*** THE DATA Section Begins ***
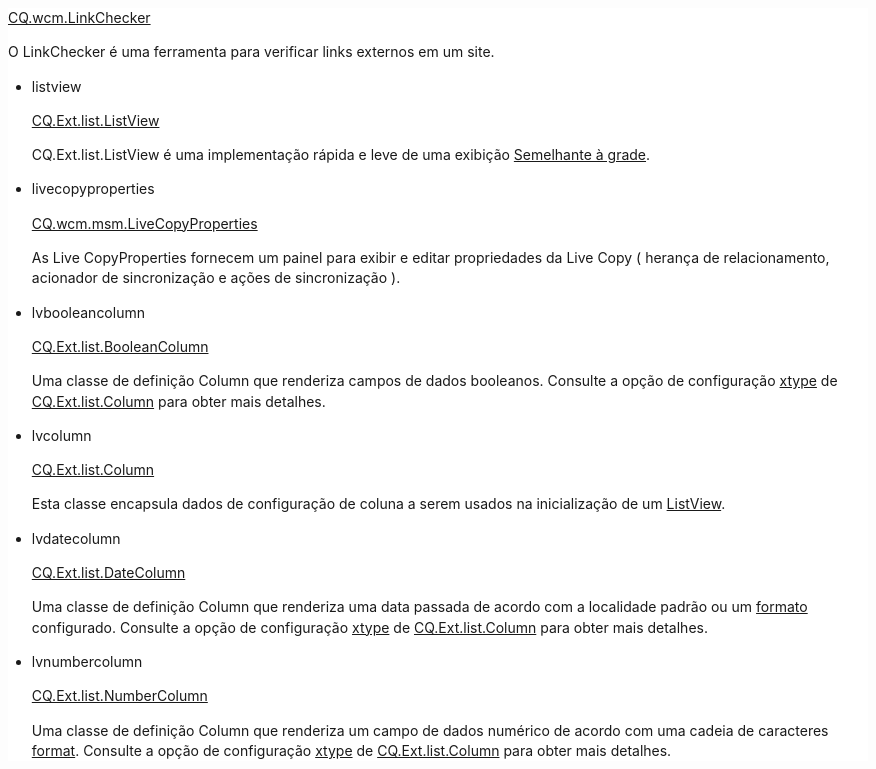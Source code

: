   [CQ.wcm.LinkChecker](https://developer.adobe.com/experience-manager/reference-materials/6-5/widgets-api/index.html?class=CQ.wcm.LinkChecker)

  O LinkChecker é uma ferramenta para verificar links externos em um site.

* listview

  [CQ.Ext.list.ListView](https://developer.adobe.com/experience-manager/reference-materials/6-5/widgets-api/index.html?class=CQ.Ext.list.ListView)

  CQ.Ext.list.ListView é uma implementação rápida e leve de uma exibição [Semelhante à grade](https://developer.adobe.com/experience-manager/reference-materials/6-5/widgets-api/index.html?class=CQ.Ext.grid.GridPanel).

* livecopyproperties

  [CQ.wcm.msm.LiveCopyProperties](https://developer.adobe.com/experience-manager/reference-materials/6-5/widgets-api/index.html?class=CQ.wcm.msm.LiveCopyProperties)

  As Live CopyProperties fornecem um painel para exibir e editar propriedades da Live Copy ( herança de relacionamento, acionador de sincronização e ações de sincronização ).

* lvbooleancolumn

  [CQ.Ext.list.BooleanColumn](https://developer.adobe.com/experience-manager/reference-materials/6-5/widgets-api/index.html?class=CQ.Ext.list.BooleanColumn)

  Uma classe de definição Column que renderiza campos de dados booleanos. Consulte a opção de configuração [xtype](https://developer.adobe.com/experience-manager/reference-materials/6-5/widgets-api/index.html?class=CQ.Ext.list.Column) de [CQ.Ext.list.Column](https://developer.adobe.com/experience-manager/reference-materials/6-5/widgets-api/index.html?class=CQ.Ext.list.Column) para obter mais detalhes.

* lvcolumn

  [CQ.Ext.list.Column](https://developer.adobe.com/experience-manager/reference-materials/6-5/widgets-api/index.html?class=CQ.Ext.list.Column)

  Esta classe encapsula dados de configuração de coluna a serem usados na inicialização de um [ListView](https://developer.adobe.com/experience-manager/reference-materials/6-5/widgets-api/index.html?class=CQ.Ext.list.ListView).

* lvdatecolumn

  [CQ.Ext.list.DateColumn](https://developer.adobe.com/experience-manager/reference-materials/6-5/widgets-api/index.html?class=CQ.Ext.list.DateColumn)

  Uma classe de definição Column que renderiza uma data passada de acordo com a localidade padrão ou um [formato](https://developer.adobe.com/experience-manager/reference-materials/6-5/widgets-api/index.html?class=CQ.Ext.list.DateColumn) configurado. Consulte a opção de configuração [xtype](https://developer.adobe.com/experience-manager/reference-materials/6-5/widgets-api/index.html?class=CQ.Ext.list.Column) de [CQ.Ext.list.Column](https://developer.adobe.com/experience-manager/reference-materials/6-5/widgets-api/index.html?class=CQ.Ext.list.Column) para obter mais detalhes.

* lvnumbercolumn

  [CQ.Ext.list.NumberColumn](https://developer.adobe.com/experience-manager/reference-materials/6-5/widgets-api/index.html?class=CQ.Ext.list.NumberColumn)

  Uma classe de definição Column que renderiza um campo de dados numérico de acordo com uma cadeia de caracteres [format](https://developer.adobe.com/experience-manager/reference-materials/6-5/widgets-api/index.html?class=CQ.Ext.list.NumberColumn). Consulte a opção de configuração [xtype](https://developer.adobe.com/experience-manager/reference-materials/6-5/widgets-api/index.html?class=CQ.Ext.list.Column) de [CQ.Ext.list.Column](https://developer.adobe.com/experience-manager/reference-materials/6-5/widgets-api/index.html?class=CQ.Ext.list.Column) para obter mais detalhes.
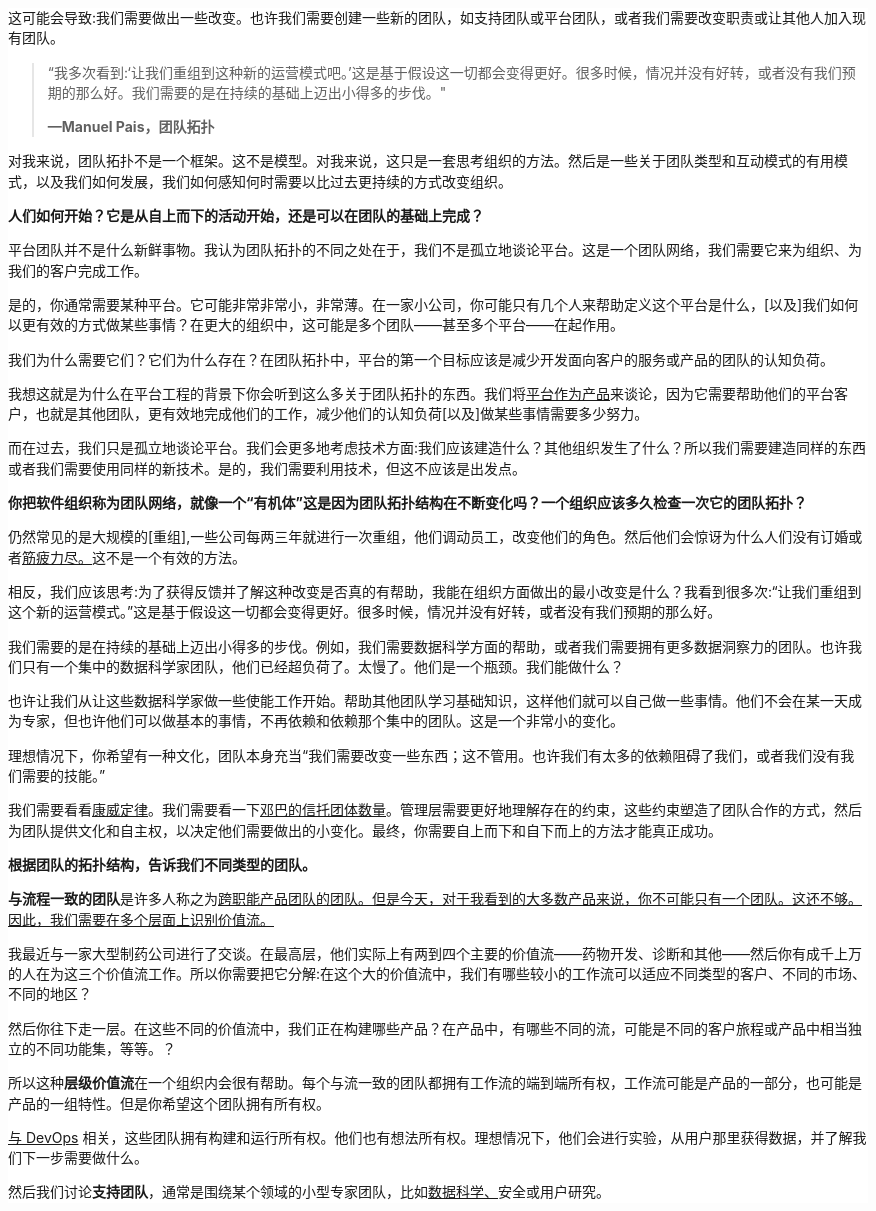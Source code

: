 这可能会导致:我们需要做出一些改变。也许我们需要创建一些新的团队，如支持团队或平台团队，或者我们需要改变职责或让其他人加入现有团队。

> “我多次看到:‘让我们重组到这种新的运营模式吧。’这是基于假设这一切都会变得更好。很多时候，情况并没有好转，或者没有我们预期的那么好。我们需要的是在持续的基础上迈出小得多的步伐。"
> 
> **—Manuel Pais，团队拓扑**

对我来说，团队拓扑不是一个框架。这不是模型。对我来说，这只是一套思考组织的方法。然后是一些关于团队类型和互动模式的有用模式，以及我们如何发展，我们如何感知何时需要以比过去更持续的方式改变组织。

**人们如何开始？它是从自上而下的活动开始，还是可以在团队的基础上完成？**

平台团队并不是什么新鲜事物。我认为团队拓扑的不同之处在于，我们不是孤立地谈论平台。这是一个团队网络，我们需要它来为组织、为我们的客户完成工作。

是的，你通常需要某种平台。它可能非常非常小，非常薄。在一家小公司，你可能只有几个人来帮助定义这个平台是什么，[以及]我们如何以更有效的方式做某些事情？在更大的组织中，这可能是多个团队——甚至多个平台——在起作用。

我们为什么需要它们？它们为什么存在？在团队拓扑中，平台的第一个目标应该是减少开发面向客户的服务或产品的团队的认知负荷。

我想这就是为什么在平台工程的背景下你会听到这么多关于团队拓扑的东西。我们将[平台作为产品](https://thenewstack.io/how-to-foster-a-good-internal-developer-platform-experience/)来谈论，因为它需要帮助他们的平台客户，也就是其他团队，更有效地完成他们的工作，减少他们的认知负荷[以及]做某些事情需要多少努力。

而在过去，我们只是孤立地谈论平台。我们会更多地考虑技术方面:我们应该建造什么？其他组织发生了什么？所以我们需要建造同样的东西或者我们需要使用同样的新技术。是的，我们需要利用技术，但这不应该是出发点。

**你把软件组织称为团队网络，就像一个“有机体”这是因为团队拓扑结构在不断变化吗？一个组织应该多久检查一次它的团队拓扑？**

仍然常见的是大规模的[重组],一些公司每两三年就进行一次重组，他们调动员工，改变他们的角色。然后他们会惊讶为什么人们没有订婚或者[筋疲力尽。](https://thenewstack.io/devops-burnout-try-platform-engineering/)这不是一个有效的方法。

相反，我们应该思考:为了获得反馈并了解这种改变是否真的有帮助，我能在组织方面做出的最小改变是什么？我看到很多次:“让我们重组到这个新的运营模式。”这是基于假设这一切都会变得更好。很多时候，情况并没有好转，或者没有我们预期的那么好。

我们需要的是在持续的基础上迈出小得多的步伐。例如，我们需要数据科学方面的帮助，或者我们需要拥有更多数据洞察力的团队。也许我们只有一个集中的数据科学家团队，他们已经超负荷了。太慢了。他们是一个瓶颈。我们能做什么？

也许让我们从让这些数据科学家做一些使能工作开始。帮助其他团队学习基础知识，这样他们就可以自己做一些事情。他们不会在某一天成为专家，但也许他们可以做基本的事情，不再依赖和依赖那个集中的团队。这是一个非常小的变化。

理想情况下，你希望有一种文化，团队本身充当“我们需要改变一些东西；这不管用。也许我们有太多的依赖阻碍了我们，或者我们没有我们需要的技能。”

我们需要看看[康威定律](https://www.atlassian.com/blog/teamwork/what-is-conways-law-acmi)。我们需要看一下[邓巴的信托团体数量](https://royalsocietypublishing.org/doi/10.1098/rsbl.2021.0158#:~:text='Dunbar's%20number'%20is%20the%20notion,other%20individuals%20in%20the%20group.)。管理层需要更好地理解存在的约束，这些约束塑造了团队合作的方式，然后为团队提供文化和自主权，以决定他们需要做出的小变化。最终，你需要自上而下和自下而上的方法才能真正成功。

**根据团队的拓扑结构，告诉我们不同类型的团队。**

**与流程一致的团队**是许多人称之为[跨职能产品团队的团队。但是今天，对于我看到的大多数产品来说，你不可能只有一个团队。这还不够。因此，我们需要在多个层面上识别价值流。](https://thenewstack.io/how-engineering-leaders-drive-cross-functional-collaboration/)

我最近与一家大型制药公司进行了交谈。在最高层，他们实际上有两到四个主要的价值流——药物开发、诊断和其他——然后你有成千上万的人在为这三个价值流工作。所以你需要把它分解:在这个大的价值流中，我们有哪些较小的工作流可以适应不同类型的客户、不同的市场、不同的地区？

然后你往下走一层。在这些不同的价值流中，我们正在构建哪些产品？在产品中，有哪些不同的流，可能是不同的客户旅程或产品中相当独立的不同功能集，等等。？

所以这种**层级价值流**在一个组织内会很有帮助。每个与流一致的团队都拥有工作流的端到端所有权，工作流可能是产品的一部分，也可能是产品的一组特性。但是你希望这个团队拥有所有权。

[与 DevOps](https://thenewstack.io/platform-engineering-wont-kill-the-devops-star/) 相关，这些团队拥有构建和运行所有权。他们也有想法所有权。理想情况下，他们会进行实验，从用户那里获得数据，并了解我们下一步需要做什么。

然后我们讨论**支持团队**，通常是围绕某个领域的小型专家团队，比如[数据科学、](https://thenewstack.io/how-to-build-a-data-science-enablement-team/)安全或用户研究。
*** THE DATA Section Ends ***
TASK PROMPT:
Where a line in the listing holds the string "我们需要的是在持续的基础上迈出小得多的步伐", include it in the count, then report the total alone.

TASK OUTPUT:
2